One of my favorite quotes on “freethinkers” – a term which I find to be a misnomer at worst and not broadly applicable (i.e. not applicable to all who bear the label) at best – comes from a letter written by Vincent Van Gogh in response to his brother Theo:
Freethinker, that is really a word I detest, although I have to use it occasionally faute de mieux [for want of anything better]. The fact is that I do my best to think things through and try in my actions to take account of reason and common sense. And trying to belittle someone would be quite contrary to that. So it is perfectly true that on occasion I have said to Father, “Do try to think this or that through,” or, “To my mind, this or that does not stand up,” but that is not trying to belittle someone. I am not Father’s enemy if I tell him the truth for a change, not even that time I lost my temper and did so in salty language. Only it did no good, and Father took it amiss.
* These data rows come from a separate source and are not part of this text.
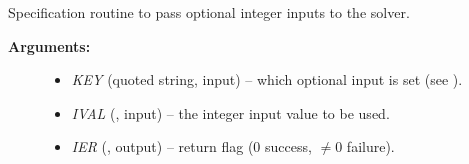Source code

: \documentclass[letterpaper,10pt,english]{sphinxmanual}
\begin{document}
\begin{fulllineitems}
\label{f_interface/Usage:f/_/FARKSETIIN}
Specification routine to pass optional integer inputs
to the {\hyperref[f_interface/Usage:f/_/FARKODE]{\emph{}}} solver.
\begin{description}
\item[{\textbf{Arguments:}}] \leavevmode\begin{itemize}
\item {} 
\emph{KEY} (quoted string, input) -- which optional input
is set (see {\hyperref[f_interface/Usage:finterface-iinoptiontable]{\emph{}}}).

\item {} 
\emph{IVAL} (, input) -- the integer input value to be used.

\item {} 
\emph{IER} (, output) -- return flag (0 success, \(\ne 0\) failure).

\end{itemize}

\end{description}

\end{fulllineitems}
\end{document}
It should be said here that Van Gogh’s point of view was decidedly different than mine: marked by criticism of religious organization, as in the sentence directly following – “In case Father refers to my saying that, ever since I have acquired so much dessous les cartes, I haven’t given two pins for the morality and the religious system of the clergy and their academic ideas, then I absolutely refuse to take that back, for I truly mean it.” (Van Gogh did have a similar position to mine in one respect, however – his father was also a minister.)
What appeals to me so much about this quote is that it sets out a perfectly reasonable position that cannot be assumed solely by the “freethinker” movement (i.e. atheists and agnostics). A Christian like myself can certainly try to think things through and account for reason. As much as the claim is made, reason and logic are not the sole property of “freethinkers,” nor are they the only group to utilize them, and it is worth stating that fact whenever necessary.